Find the local maximum and local minimum values of the function given by $f(x) = x^{3} - 6x^{2} + 9x + 15$.

(N/A) Given $f(x) = x^{3} - 6x^{2} + 9x + 15$.
First,find the derivative $f^{\prime}(x) = 3x^{2} - 12x + 9$.
Set $f^{\prime}(x) = 0$ to find critical points: $3(x^{2} - 4x + 3) = 0 \Rightarrow 3(x - 1)(x - 3) = 0$.
Thus,the critical points are $x = 1$ and $x = 3$.
Now,find the second derivative $f^{\prime \prime}(x) = 6x - 12 = 6(x - 2)$.
For $x = 1$,$f^{\prime \prime}(1) = 6(1 - 2) = -6 < 0$. Since the second derivative is negative,$x = 1$ is a point of local maxima.
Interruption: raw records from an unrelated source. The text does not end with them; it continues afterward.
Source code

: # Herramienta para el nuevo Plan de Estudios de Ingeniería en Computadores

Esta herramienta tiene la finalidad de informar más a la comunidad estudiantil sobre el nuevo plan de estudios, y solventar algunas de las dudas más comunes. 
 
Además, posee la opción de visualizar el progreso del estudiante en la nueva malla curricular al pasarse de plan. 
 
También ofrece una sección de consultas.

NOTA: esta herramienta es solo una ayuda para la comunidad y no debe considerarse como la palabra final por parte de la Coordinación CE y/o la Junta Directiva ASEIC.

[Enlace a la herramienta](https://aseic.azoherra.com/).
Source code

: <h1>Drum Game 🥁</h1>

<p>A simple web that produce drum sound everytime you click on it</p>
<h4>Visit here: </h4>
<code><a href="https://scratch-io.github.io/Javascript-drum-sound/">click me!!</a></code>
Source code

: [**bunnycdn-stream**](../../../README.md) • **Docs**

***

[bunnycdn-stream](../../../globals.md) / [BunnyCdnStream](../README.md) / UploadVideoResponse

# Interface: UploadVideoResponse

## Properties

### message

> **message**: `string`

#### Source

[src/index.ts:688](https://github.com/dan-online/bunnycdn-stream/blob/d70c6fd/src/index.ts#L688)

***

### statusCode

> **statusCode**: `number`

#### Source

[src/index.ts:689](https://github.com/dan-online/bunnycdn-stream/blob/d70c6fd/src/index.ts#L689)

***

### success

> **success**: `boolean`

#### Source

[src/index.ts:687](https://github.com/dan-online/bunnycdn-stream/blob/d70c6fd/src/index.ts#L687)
The local maximum value is $f(1) = (1)^{3} - 6(1)^{2} + 9(1) + 15 = 1 - 6 + 9 + 15 = 19$.
For $x = 3$,$f^{\prime \prime}(3) = 6(3 - 2) = 6 > 0$. Since the second derivative is positive,$x = 3$ is a point of local minima.
The local minimum value is $f(3) = (3)^{3} - 6(3)^{2} + 9(3) + 15 = 27 - 54 + 27 + 15 = 15$.